YOUR ASSIGNMENT =>
Return, unchanged and with no pictures, the lines below from the very first through the one that contains "- 原插件链接 https://github.com/GamerNoTitle/MCDR-WikiSearcher".

Data extracted from a collection =>

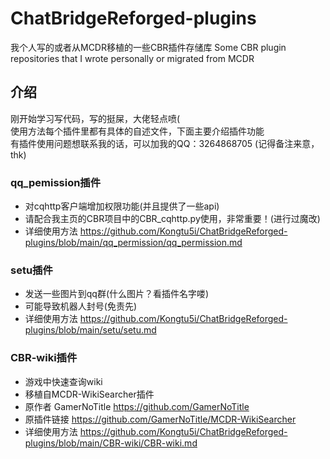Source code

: # ChatBridgeReforged-plugins
我个人写的或者从MCDR移植的一些CBR插件存储库
Some CBR plugin repositories that I wrote personally or migrated from MCDR

## 介绍
刚开始学习写代码，写的挺屎，大佬轻点喷(  
使用方法每个插件里都有具体的自述文件，下面主要介绍插件功能  
有插件使用问题想联系我的话，可以加我的QQ：3264868705 (记得备注来意，thk)  

### qq_pemission插件
- 对cqhttp客户端增加权限功能(并且提供了一些api)  
- 请配合我主页的CBR项目中的CBR_cqhttp.py使用，非常重要！(进行过魔改)  
- 详细使用方法 https://github.com/Kongtu5i/ChatBridgeReforged-plugins/blob/main/qq_permission/qq_permission.md  

### setu插件
- 发送一些图片到qq群(什么图片？看插件名字喽)  
- 可能导致机器人封号(免责先)  
- 详细使用方法 https://github.com/Kongtu5i/ChatBridgeReforged-plugins/blob/main/setu/setu.md  
### CBR-wiki插件
- 游戏中快速查询wiki  
- 移植自MCDR-WikiSearcher插件
- 原作者 GamerNoTitle https://github.com/GamerNoTitle
- 原插件链接 https://github.com/GamerNoTitle/MCDR-WikiSearcher
- 详细使用方法 https://github.com/Kongtu5i/ChatBridgeReforged-plugins/blob/main/CBR-wiki/CBR-wiki.md  
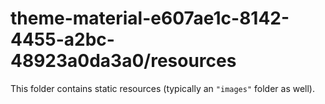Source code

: # theme-material-e607ae1c-8142-4455-a2bc-48923a0da3a0/resources

This folder contains static resources (typically an `"images"` folder as well).
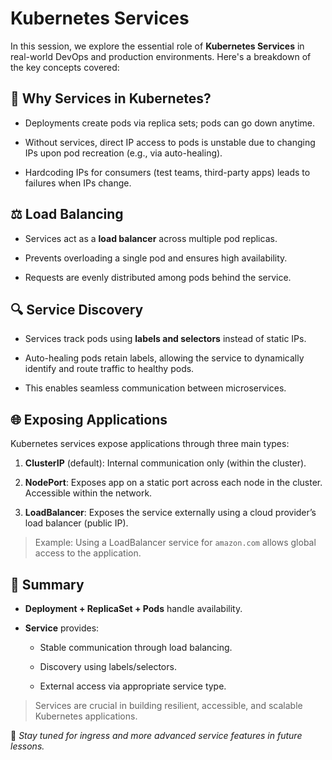 # Kubernetes Services

In this session, we explore the essential role of **Kubernetes Services** in real-world DevOps and production environments. Here's a breakdown of the key concepts covered:

## 🚀 Why Services in Kubernetes?

- Deployments create pods via replica sets; pods can go down anytime.

- Without services, direct IP access to pods is unstable due to changing IPs upon pod recreation (e.g., via auto-healing).

- Hardcoding IPs for consumers (test teams, third-party apps) leads to failures when IPs change.

## ⚖️ Load Balancing

- Services act as a **load balancer** across multiple pod replicas.

- Prevents overloading a single pod and ensures high availability.

- Requests are evenly distributed among pods behind the service.

## 🔍 Service Discovery

- Services track pods using **labels and selectors** instead of static IPs.

- Auto-healing pods retain labels, allowing the service to dynamically identify and route traffic to healthy pods.

- This enables seamless communication between microservices.

## 🌐 Exposing Applications

Kubernetes services expose applications through three main types:

1. **ClusterIP** (default): Internal communication only (within the cluster).

2. **NodePort**: Exposes app on a static port across each node in the cluster. Accessible within the network.

3. **LoadBalancer**: Exposes the service externally using a cloud provider’s load balancer (public IP).

> Example: Using a LoadBalancer service for `amazon.com` allows global access to the application.

## 🧠 Summary

- **Deployment + ReplicaSet + Pods** handle availability.

- **Service** provides:

  - Stable communication through load balancing.

  - Discovery using labels/selectors.

  - External access via appropriate service type.

> Services are crucial in building resilient, accessible, and scalable Kubernetes applications.

📌 *Stay tuned for ingress and more advanced service features in future lessons.*
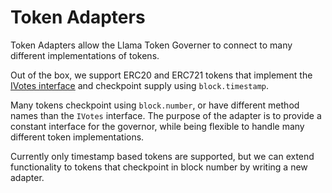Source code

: # Token Adapters

Token Adapters allow the Llama Token Governer to connect to many different implementations of tokens.

Out of the box, we support ERC20 and ERC721 tokens that implement the [IVotes interface](https://github.com/OpenZeppelin/openzeppelin-contracts/blob/master/contracts/governance/utils/IVotes.sol) and checkpoint supply using `block.timestamp`.

Many tokens checkpoint using `block.number`, or have different method names than the `IVotes` interface. The purpose of the adapter is to provide a constant interface for the governor, while being flexible to handle many different token implementations.

Currently only timestamp based tokens are supported, but we can extend functionality to tokens that checkpoint in block number by writing a new adapter.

SOLUTION BELOW =>
Source code

: # ChatBridgeReforged-plugins
我个人写的或者从MCDR移植的一些CBR插件存储库
Some CBR plugin repositories that I wrote personally or migrated from MCDR

## 介绍
刚开始学习写代码，写的挺屎，大佬轻点喷(  
使用方法每个插件里都有具体的自述文件，下面主要介绍插件功能  
有插件使用问题想联系我的话，可以加我的QQ：3264868705 (记得备注来意，thk)  

### qq_pemission插件
- 对cqhttp客户端增加权限功能(并且提供了一些api)  
- 请配合我主页的CBR项目中的CBR_cqhttp.py使用，非常重要！(进行过魔改)  
- 详细使用方法 https://github.com/Kongtu5i/ChatBridgeReforged-plugins/blob/main/qq_permission/qq_permission.md  

### setu插件
- 发送一些图片到qq群(什么图片？看插件名字喽)  
- 可能导致机器人封号(免责先)  
- 详细使用方法 https://github.com/Kongtu5i/ChatBridgeReforged-plugins/blob/main/setu/setu.md  
### CBR-wiki插件
- 游戏中快速查询wiki  
- 移植自MCDR-WikiSearcher插件
- 原作者 GamerNoTitle https://github.com/GamerNoTitle
- 原插件链接 https://github.com/GamerNoTitle/MCDR-WikiSearcher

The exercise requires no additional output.